Some industry comments on Hormuz;
Javier de Berenguer, Investment Manager and Fund Selector at MAPFRE, commented,
“Is the market experiencing a period of euphoria? It depends on the lens you look through. From a very short-term perspective, conflicts such as the one in the Middle East can certainly trigger corrections. But from a longer-term perspective, what we’re seeing is a full-fledged technological revolution. We risk becoming overly cautious.
We’ve seen the market consistently lag behind Nvidia, a company whose earnings have, quarter after quarter, outstripped its prior market valuation.
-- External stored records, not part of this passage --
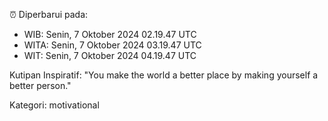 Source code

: ⏰ Diperbarui pada:
- WIB: Senin, 7 Oktober 2024 02.19.47 UTC
- WITA: Senin, 7 Oktober 2024 03.19.47 UTC
- WIT: Senin, 7 Oktober 2024 04.19.47 UTC

Kutipan Inspiratif:
"You make the world a better place by making yourself a better person."


Kategori: motivational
We risk seeing the same thing happen with other companies if we view the market through a cyclical lens or rely on sentiment indicators that may work in normal economic contexts, but can leave us behind in the midst of a technological revolution,” De Berenguer warns.
For now, the market is not pricing in a scenario in which the conflict involving Iran and the Strait of Hormuz drags on much longer. The risk investors are factoring in is being left out of AI, and that’s the one they’re prioritizing. If this extends beyond July or August, we would no longer be looking at oil-price risk, but at scarcity risk, which would trigger an economic recession. It will all depend on how long the conflict lasts.
As for inflation, the United States is expected to see some rebound, although it is not expected to be especially large. But because the U.S. is the country with the greatest exposure to AI and its productivity gains, the impact on growth is not expected to be as significant. Any potential rate hike will depend on what happens in Hormuz and how long the conflict lasts. There could be a rate hike at the end of the year, not so much because the Fed believes it would be effective, but as a way to shore up its credibility.
The ECB’s credibility is also at stake in Europe. The Eurozone is more exposed to the impact of oil prices, meaning rate hikes would come sooner. They would not bring inflation down either, but the measure would serve other purposes: shoring up credibility and supporting the euro.
As a general recommendation, we warn against overly cautious positioning. We need to be invested in equities over the medium and long term. In the short term, much depends on Hormuz.”